I have now had my third outing- Vernon Park, Stockport.  Anyone who wears glasses may well remember their first experience of glasses. I well remember walking out of the Co-op opticians on Barn St. to a wet Oldham day, the stone flags fair sparkled.  Having a health scare is a bit like having your first pair of glasses.  I have noticed a lot more things around me and I do appreciate more and I certainly appreciate life more.
I have spent the time since the operation with Alix in Longsight being waited on hand and foot and I will shortly be returning to Chadderton.  Not only has Alix been wonderful, I have had fruit and booze brought to me by H____ and had a meal cooked for us by J___.  Wonderful people.  In fact there have been lots of wonderful people.  It has brought home to me how important small kindness are and how we should not under estimate what and how we say things to people.
Take care.
xxx

Thursday 23 May 2013

You will probably have worked out that I had surgery last Friday when the tumour was removed along with some sentinel nodes.  These lymph nodes go for analysis to see if the cancer has spread.  It is quite a long wait for these results, part of the reason being that the team have a case conference after they get the results to discuss the next step in treatment.

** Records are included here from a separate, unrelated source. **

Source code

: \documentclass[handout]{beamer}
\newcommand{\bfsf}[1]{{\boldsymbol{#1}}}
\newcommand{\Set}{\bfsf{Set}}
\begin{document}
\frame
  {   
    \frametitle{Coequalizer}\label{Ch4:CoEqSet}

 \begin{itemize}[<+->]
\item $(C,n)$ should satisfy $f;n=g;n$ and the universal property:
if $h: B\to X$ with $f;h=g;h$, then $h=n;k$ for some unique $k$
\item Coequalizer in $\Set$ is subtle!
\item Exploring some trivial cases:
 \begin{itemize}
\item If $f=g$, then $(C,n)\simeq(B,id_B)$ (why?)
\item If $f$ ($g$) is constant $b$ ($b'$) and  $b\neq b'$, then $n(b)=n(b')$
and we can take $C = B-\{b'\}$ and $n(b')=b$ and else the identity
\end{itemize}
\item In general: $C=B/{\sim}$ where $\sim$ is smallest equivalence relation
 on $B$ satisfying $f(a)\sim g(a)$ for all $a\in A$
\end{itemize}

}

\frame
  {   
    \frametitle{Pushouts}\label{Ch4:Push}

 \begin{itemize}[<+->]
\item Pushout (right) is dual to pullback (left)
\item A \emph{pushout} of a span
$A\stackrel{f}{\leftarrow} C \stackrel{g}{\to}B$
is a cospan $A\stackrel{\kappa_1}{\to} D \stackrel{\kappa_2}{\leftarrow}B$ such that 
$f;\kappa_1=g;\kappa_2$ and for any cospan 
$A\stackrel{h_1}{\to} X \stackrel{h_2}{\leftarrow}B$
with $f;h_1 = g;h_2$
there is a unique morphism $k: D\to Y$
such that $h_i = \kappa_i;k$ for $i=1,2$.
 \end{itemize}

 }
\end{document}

The whole process has been very streamlined and very efficient.  Having said that everyone has been very compassionate and caring.  I think one of my big fears was that the staff would be brusk and seemingly uncaring.

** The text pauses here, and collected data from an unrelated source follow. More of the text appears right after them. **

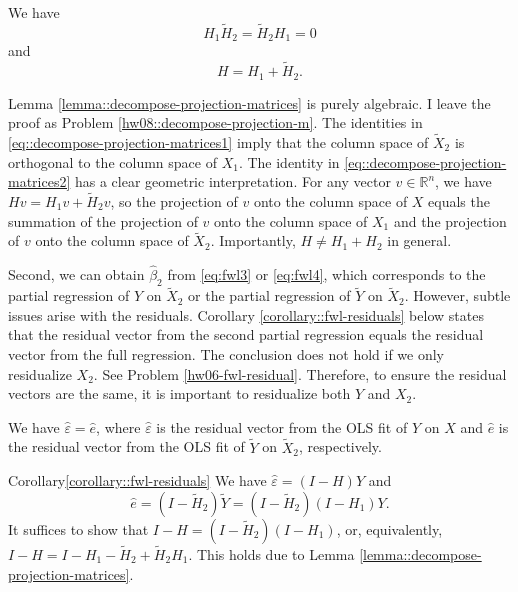 \begin{lemma}
\label{lemma::decompose-projection-matrices}
We have
\begin{equation}\label{eq::decompose-projection-matrices1}
H_1 \tilde{H}_2  = \tilde{H}_2  H_1 = 0
\end{equation}
and
\begin{equation}\label{eq::decompose-projection-matrices2}
H = H_1 +  \tilde{H}_2. 
\end{equation}
\end{lemma}

Lemma \ref{lemma::decompose-projection-matrices} is purely algebraic. I leave the proof as Problem \ref{hw08::decompose-projection-m}. 
The  identities in \eqref{eq::decompose-projection-matrices1} imply that the column space of $\tilde{X}_{2}$ is orthogonal to the column space of $X_1$.  
The identity in \eqref{eq::decompose-projection-matrices2} has a clear geometric interpretation. For any vector $v \in \mathbb{R}^n$, we have $Hv = H_1v +  \tilde{H}_2v$, so the projection of $v$ onto the column space of $X$ equals the summation of the projection of $v$ onto the column space of $X_1$ and the projection of $v$ onto the column space of $\tilde{X}_{2}$. Importantly, $H \neq H_1 + H_2$ in general. 



Second, we can obtain $\hat{\beta}_2$ from \eqref{eq:fwl3} or \eqref{eq:fwl4}, which corresponds to the partial regression of $Y$ on $\tilde{X}_{2}$ or the partial regression of $\tilde{Y}$ on $\tilde{X}_{2}$. However, subtle issues arise with the residuals. 
Corollary \ref{corollary::fwl-residuals} below states that the residual vector from the second partial regression equals the residual vector from the full regression. The conclusion does not hold if we only residualize $X_2$. See Problem \ref{hw06-fwl-residual}. Therefore, to ensure the residual vectors are the same, it is important to residualize both $Y$ and $X_2$. 

\begin{corollary}
\label{corollary::fwl-residuals}
We have $\hat{\varepsilon} = \hat{e}$, where $\hat{\varepsilon}$ is the residual vector from the OLS fit of $Y$ on $X$ and $\hat{e}$ is the residual vector from the OLS fit of $\tilde{Y}$ on $\tilde{X}_{2}$, respectively. 
\end{corollary} 

 

\begin{myproof}{Corollary}{\ref{corollary::fwl-residuals}}
We have $\hat{ \varepsilon} = (I-H)Y$ and 
$$
\hat{e}= (I-\tilde{H}_2) \tilde{Y} = (I- \tilde{H}_2)(I-H_1) Y .
$$ 
It suffices to show that $I-H = (I- \tilde{H}_2)(I-H_1)$, or, equivalently, $ I-H =  I - H_1 - \tilde{H}_2 + \tilde{H}_2 H_1$. This holds due to Lemma \ref{lemma::decompose-projection-matrices}. 
\end{myproof}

The 17th of May was a long day.  Once again we arrived too early, so I had my photograph taken holding my rainbow flag outside the Nightingale Centre.  I was called in very soon after sitting down in the waiting room.  This is when they put the wire in.  OF COURSE it was under local anaesthetic and it didn't go in through the nipple-mislead by the Internet!  It did however stick out of the other end and nearly had my eye out.  It was then coiled round and taped down.  I was then sent for mammograms to check that it was in the right position.  I have discovered that the best way to have a mammogram is under local anaesthetic.  I was then sent to have a radio-isotope put in the breast.  This is injected into the area surrounding the nipple.  This was certainly not high on my list of must do things.  It was perhaps the most painful part of the operation but no where near as painful as toothache.  I was then driven to the ward (hospital supplied car) and the operation took place at 1:45.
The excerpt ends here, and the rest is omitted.